Alzheimer's disease (AD) is characterized by the deposition of the amyloid beta (Aβ) protein in the brain. Various forms of Ab aggregates have been described in the AD brains. Soluble Ab protein aggregates have been discussed as toxic agents. Dispersible Aβ aggregates in the brain parenchyma are different from soluble, membrane-associated, and plaque-associated solid aggregates. They are in mixture with the extra or intracellular fluid but can be separated from soluble proteins by ultracentrifugation. We have recently described a critical role of dispersible Ab aggregates for neurodegeneration in the brain of amyloid precursor protein (APP)-transgenic mouse models. To clarify the role of dispersible Aβ aggregates in the human brain we analyzed brain homogenates from symptomatic AD (demented individuals with AD related pathology), preclinical AD (preAD, non demented individuals with AD related pathology) and control (non demented individuals without AD pathology) cases.

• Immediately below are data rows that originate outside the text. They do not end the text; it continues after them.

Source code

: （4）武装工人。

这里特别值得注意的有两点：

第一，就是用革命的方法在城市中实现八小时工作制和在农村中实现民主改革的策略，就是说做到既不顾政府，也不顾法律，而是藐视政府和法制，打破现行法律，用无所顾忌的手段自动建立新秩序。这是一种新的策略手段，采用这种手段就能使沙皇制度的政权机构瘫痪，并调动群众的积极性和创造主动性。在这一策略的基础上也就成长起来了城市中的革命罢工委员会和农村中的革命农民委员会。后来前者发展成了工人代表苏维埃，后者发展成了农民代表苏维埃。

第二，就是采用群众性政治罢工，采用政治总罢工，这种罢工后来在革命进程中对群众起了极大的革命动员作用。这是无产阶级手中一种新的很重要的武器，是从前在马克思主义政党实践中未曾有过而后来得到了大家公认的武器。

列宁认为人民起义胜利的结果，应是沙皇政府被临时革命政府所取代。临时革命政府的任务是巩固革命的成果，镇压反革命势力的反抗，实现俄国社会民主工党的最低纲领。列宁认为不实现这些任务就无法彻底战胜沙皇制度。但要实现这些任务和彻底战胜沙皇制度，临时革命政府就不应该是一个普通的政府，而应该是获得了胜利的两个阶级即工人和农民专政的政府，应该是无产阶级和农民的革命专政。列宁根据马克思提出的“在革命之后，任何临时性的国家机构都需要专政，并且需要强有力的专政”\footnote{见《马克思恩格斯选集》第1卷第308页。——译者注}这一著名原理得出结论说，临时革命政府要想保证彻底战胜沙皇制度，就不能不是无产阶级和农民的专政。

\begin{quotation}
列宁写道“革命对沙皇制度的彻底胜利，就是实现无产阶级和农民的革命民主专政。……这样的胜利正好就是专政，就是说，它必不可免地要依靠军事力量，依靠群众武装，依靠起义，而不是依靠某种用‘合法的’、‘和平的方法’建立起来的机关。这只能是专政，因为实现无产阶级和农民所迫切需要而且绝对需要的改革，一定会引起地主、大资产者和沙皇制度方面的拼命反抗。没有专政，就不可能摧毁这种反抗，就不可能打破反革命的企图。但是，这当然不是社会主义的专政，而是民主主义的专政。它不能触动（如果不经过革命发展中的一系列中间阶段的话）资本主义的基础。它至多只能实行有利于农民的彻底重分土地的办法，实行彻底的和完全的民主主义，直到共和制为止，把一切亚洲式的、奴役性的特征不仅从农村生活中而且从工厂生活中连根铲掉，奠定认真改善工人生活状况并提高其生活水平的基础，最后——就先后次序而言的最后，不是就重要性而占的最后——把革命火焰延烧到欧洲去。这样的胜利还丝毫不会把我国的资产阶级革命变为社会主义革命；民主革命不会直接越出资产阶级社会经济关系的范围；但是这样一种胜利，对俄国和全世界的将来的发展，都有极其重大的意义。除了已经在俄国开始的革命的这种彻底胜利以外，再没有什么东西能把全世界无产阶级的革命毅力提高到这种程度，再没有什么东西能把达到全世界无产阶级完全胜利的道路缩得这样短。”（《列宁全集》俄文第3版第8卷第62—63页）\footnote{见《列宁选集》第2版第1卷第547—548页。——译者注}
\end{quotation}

Native forebrain homogenate was prepared and centrifuged at 14,000 xg. The supernatant containing the mixture of soluble and dispersible fractions was separated from the pellets. Subsequent ultracentrifugation of the supernatant separated the soluble, i.e., the supernatant after ultracentrifugation, from the dispersible fraction, i.e., the resuspended pellet. Western blot analysis exhibited higher levels of dispersible Aβ oligomers, protofibrils and fibrils precipitated with oligomer (A11) and protofibril/fibril (B10AP) specific antibodies in AD cases compared to controls and preAD cases. Similarly, immunohistochemical analysis revealed that in addition to Aβ positive plaques, B10AP- and A11-positive material was more frequently observed in AD than in preAD and control cases.

Thus, higher levels of denaturable, dispersible Ab oligomers, protofibrils and fibrils in AD cases compared with that in controls with and without Aβ-plaque pathology strongly suggest that the concentration of dispersible Ab aggregates is relevant for neurodegeneration and for passing the threshold of dementia symptoms. As such, dispersible Aβ oligomers, protofibrils and fibrils represent presumably toxic forms of Aβ relevant for AD.